**TASK STATEMENT**
Search the records for "space". Copy every line where it appears.

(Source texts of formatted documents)

- - - - -

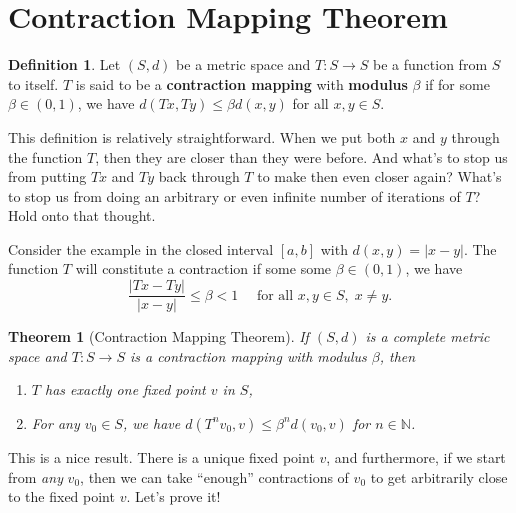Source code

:\documentclass[12pt]{article}
\newcommand{\N}{\mathbb{N}}
\newcommand{\abs}[1]{\left\vert{#1}\right\vert}
\newtheorem{theorem}{Theorem}
\theoremstyle{definition}
\newtheorem{definition}{Definition}
\begin{document}
\section{Contraction Mapping Theorem}

\begin{definition}
	Let $(S, d)$ be a metric space and $T:S \rightarrow S$ be a function from $S$ to itself. $T$ is said to be a \textbf{contraction mapping} with \textbf{modulus} $\beta$ if for some $\beta \in (0,1)$, we have $d(Tx, Ty) \leq \beta d(x,y)$ for all $x, y \in S$. 
\end{definition}

This definition is relatively straightforward. When we put both $x$ and $y$ through the function $T$, then they are closer than they were before. And what's to stop us from putting $Tx$ and $Ty$ back through $T$ to make then even closer again? What's to stop us from doing an arbitrary or even infinite number of iterations of $T$? Hold onto that thought. 

Consider the example in the closed interval $[a,b]$ with $d(x,y)=\abs{x-y}$. The function $T$ will constitute a contraction if some some $\beta \in (0,1)$, we have
	\[	\frac{\abs{Tx - Ty}}{\abs{x-y}} \leq \beta < 1 \quad \text{ for all } x,y \in S,\; x \neq y.\]	

\begin{theorem}[Contraction Mapping Theorem]
	If $(S,d)$ is a complete metric space and $T:S \rightarrow S$ is a contraction mapping with modulus $\beta$, then 
	\begin{enumerate}
		\item $T$ has exactly one fixed point $v$ in $S$,
		\item For any $v_0 \in S$, we have $d(T^nv_0,v) \leq \beta^n d(v_0, v)$ for $n \in \N$. 
	\end{enumerate}
\end{theorem}

This is a nice result. There is a unique fixed point $v$, and furthermore, if we start from \emph{any} $v_0$, then we can take ``enough'' contractions of $v_0$ to get arbitrarily close to the fixed point $v$. Let's prove it!
\end{document}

- - - - -

**SOLUTION TO THIS PROBLEM**
	Let $(S, d)$ be a metric space and $T:S \rightarrow S$ be a function from $S$ to itself. $T$ is said to be a \textbf{contraction mapping} with \textbf{modulus} $\beta$ if for some $\beta \in (0,1)$, we have $d(Tx, Ty) \leq \beta d(x,y)$ for all $x, y \in S$. 
	If $(S,d)$ is a complete metric space and $T:S \rightarrow S$ is a contraction mapping with modulus $\beta$, then 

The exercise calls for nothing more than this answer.